What we have done here is to identify the public dynamic IP with a dyndns name which will keep the IP relatively current and thus one can use the format of the fixed IP dst nat rule which would include both internal and external users because they are both pointing at the public IP…

There is one caveat, and that is if the server and the users are in the same subnet we run into something called hairpin NAT. All explained in the article below and more.
Suffice to say one source nat rule fixes this issue, and alternatives are discussed as well.
Enjoy todays instructional lessons!
https://forum.mikrotik.com/viewtopic.php?t=179343

I should note that the dstnat rules can also have source addresses or source address lists which narrow down access to the server, always a good thing!
Since people can get free dyndns names for their own routers, they can give you their static fixed wanip or dynamic URL to put into the firewall address list!!

15

Listen I have to start somewhere, ok… :slight_smile: I chose Mikrotik because of its versatility and reputation, been wanting this for a number of years so with some great advantages I expect to be learning as well… small effort well worth it in the long run. Just you wait till I start pestering the PFSense forums when I have the “friedwall” running… should I ever get there.

16

See above post to start that learning curve, If I can learn it, any idiot can, at least thats what SOB says :wink:

17

The backslash () characters followed by new-line are “continuation” characters (meaning that the command continues in next line). If you typed the rule in single line but kept the backslashes, then this is why console complained.

18

@mkx
I know… just typed it without backslashes in one row, still errors.

I did add /ip and /firewall before typing add in a couple of attempts, but still would not work. Maybe cmd syntax changed in 7.1?

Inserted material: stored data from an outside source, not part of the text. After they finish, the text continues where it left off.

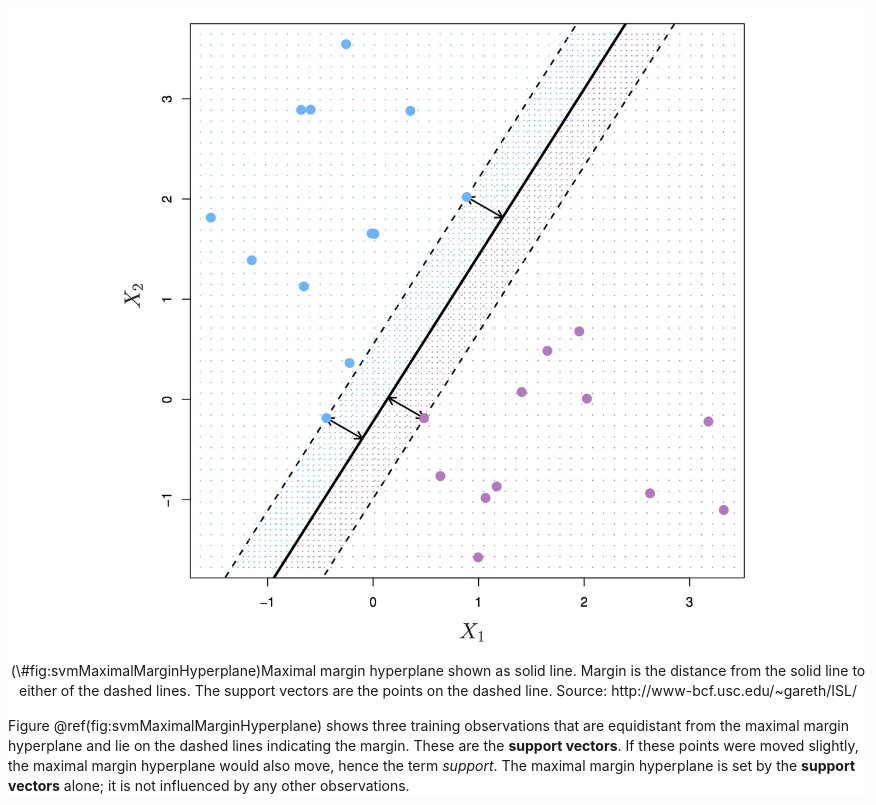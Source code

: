 <div class="figure" style="text-align: center">
<img src="images/svm.9.3.png" alt="Maximal margin hyperplane shown as solid line. Margin is the distance from the solid line to either of the dashed lines. The support vectors are the points on the dashed line. Source: http://www-bcf.usc.edu/~gareth/ISL/" width="75%" />
<p class="caption">(\#fig:svmMaximalMarginHyperplane)Maximal margin hyperplane shown as solid line. Margin is the distance from the solid line to either of the dashed lines. The support vectors are the points on the dashed line. Source: http://www-bcf.usc.edu/~gareth/ISL/</p>
</div>

Figure \@ref(fig:svmMaximalMarginHyperplane) shows three training observations that are equidistant from the maximal margin hyperplane and lie on the dashed lines indicating the margin. These are the **support vectors**. If these points were moved slightly, the maximal margin hyperplane would also move, hence the term *support*. The maximal margin hyperplane is set by the **support vectors** alone; it is not influenced by any other observations.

Anyhow, it works and I have documented it.

19

…and verified…

ignore the ipad entries…

20

Eh … the command was meant to be preceeded by /ip firewall nat … in ROS configuration is in a pseudo file system hierarchy and commands have context in tree position … e.g. command add is completetly different elsewhere, say in /interface bridge

Anyway, it’s good it’s working for you now … and I’m sure you’ll learn your way around in no time.